#### Your goal:
Copy every line from the material below that holds "limit".

● ● ● ● ●

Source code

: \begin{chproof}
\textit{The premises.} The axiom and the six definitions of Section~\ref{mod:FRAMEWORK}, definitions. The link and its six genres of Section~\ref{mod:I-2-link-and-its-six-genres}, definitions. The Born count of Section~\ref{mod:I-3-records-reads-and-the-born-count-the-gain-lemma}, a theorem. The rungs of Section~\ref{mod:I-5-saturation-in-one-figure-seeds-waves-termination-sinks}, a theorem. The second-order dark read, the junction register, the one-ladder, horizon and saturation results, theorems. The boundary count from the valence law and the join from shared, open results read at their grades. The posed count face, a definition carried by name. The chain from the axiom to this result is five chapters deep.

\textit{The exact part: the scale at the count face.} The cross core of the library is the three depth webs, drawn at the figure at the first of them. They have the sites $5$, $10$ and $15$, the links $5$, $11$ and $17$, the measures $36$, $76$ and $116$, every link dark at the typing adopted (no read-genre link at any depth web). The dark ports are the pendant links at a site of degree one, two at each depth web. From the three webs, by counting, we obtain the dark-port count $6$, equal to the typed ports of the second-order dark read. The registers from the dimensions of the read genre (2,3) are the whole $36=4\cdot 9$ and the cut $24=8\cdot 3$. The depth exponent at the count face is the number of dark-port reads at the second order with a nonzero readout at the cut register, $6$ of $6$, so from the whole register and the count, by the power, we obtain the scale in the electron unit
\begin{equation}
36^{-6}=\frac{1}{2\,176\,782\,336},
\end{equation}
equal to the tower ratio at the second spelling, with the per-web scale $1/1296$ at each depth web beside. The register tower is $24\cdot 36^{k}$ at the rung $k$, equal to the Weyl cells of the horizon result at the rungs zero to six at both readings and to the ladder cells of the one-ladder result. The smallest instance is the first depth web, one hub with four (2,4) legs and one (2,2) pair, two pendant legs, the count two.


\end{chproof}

● ● ● ● ●

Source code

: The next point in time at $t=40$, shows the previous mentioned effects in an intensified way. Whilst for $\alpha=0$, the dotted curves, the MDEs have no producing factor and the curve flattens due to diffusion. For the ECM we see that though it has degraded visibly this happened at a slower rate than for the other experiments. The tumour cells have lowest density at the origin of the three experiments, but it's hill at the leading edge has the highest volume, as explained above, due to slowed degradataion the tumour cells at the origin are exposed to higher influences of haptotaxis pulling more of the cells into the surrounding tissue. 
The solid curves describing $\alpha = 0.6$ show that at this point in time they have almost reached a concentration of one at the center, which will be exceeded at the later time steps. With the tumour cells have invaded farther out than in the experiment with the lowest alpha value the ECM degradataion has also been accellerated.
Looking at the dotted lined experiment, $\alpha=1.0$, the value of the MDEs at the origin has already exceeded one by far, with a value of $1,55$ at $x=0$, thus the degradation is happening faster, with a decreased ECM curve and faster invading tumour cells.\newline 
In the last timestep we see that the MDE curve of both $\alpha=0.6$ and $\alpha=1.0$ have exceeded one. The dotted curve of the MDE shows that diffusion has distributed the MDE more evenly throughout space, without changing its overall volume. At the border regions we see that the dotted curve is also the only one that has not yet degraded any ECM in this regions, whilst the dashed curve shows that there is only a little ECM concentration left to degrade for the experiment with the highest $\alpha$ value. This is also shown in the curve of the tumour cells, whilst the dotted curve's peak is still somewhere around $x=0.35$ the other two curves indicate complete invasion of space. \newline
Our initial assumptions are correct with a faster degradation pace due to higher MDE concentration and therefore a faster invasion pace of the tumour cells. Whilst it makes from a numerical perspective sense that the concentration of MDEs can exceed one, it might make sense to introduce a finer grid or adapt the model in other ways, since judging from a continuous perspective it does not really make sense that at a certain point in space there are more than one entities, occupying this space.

● ● ● ● ●

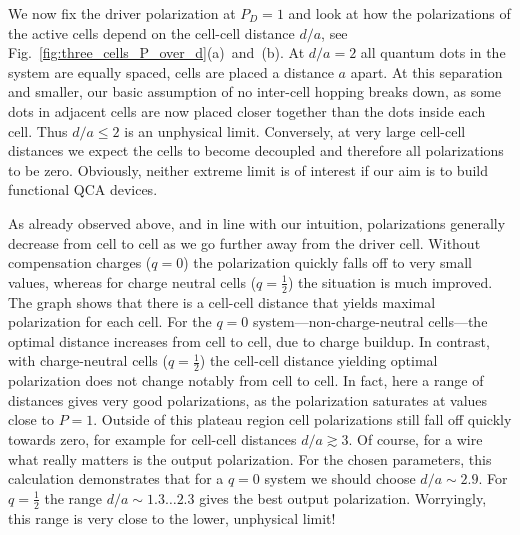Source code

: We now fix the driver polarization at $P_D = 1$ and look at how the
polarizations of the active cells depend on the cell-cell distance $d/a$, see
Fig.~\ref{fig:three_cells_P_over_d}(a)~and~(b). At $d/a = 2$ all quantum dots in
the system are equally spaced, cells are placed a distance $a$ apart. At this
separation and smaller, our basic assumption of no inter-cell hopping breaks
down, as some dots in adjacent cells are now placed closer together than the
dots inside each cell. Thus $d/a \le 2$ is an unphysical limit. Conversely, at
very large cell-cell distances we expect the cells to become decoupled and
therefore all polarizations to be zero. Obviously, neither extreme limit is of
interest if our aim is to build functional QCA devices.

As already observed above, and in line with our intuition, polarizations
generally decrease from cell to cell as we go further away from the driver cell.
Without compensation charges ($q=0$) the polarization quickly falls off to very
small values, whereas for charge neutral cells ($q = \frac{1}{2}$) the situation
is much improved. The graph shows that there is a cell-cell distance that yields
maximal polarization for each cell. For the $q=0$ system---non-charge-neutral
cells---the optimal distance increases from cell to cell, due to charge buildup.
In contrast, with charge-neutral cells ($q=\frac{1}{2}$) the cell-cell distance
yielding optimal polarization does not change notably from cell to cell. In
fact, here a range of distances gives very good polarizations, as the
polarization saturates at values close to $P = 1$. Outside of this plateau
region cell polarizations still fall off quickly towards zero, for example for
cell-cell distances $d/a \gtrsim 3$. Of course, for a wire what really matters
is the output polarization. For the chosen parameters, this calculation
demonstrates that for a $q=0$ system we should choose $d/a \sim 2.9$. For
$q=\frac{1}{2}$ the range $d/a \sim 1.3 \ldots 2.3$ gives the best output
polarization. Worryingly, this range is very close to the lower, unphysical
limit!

● ● ● ● ●

#### Written response:
dots inside each cell. Thus $d/a \le 2$ is an unphysical limit. Conversely, at
therefore all polarizations to be zero. Obviously, neither extreme limit is of
limit!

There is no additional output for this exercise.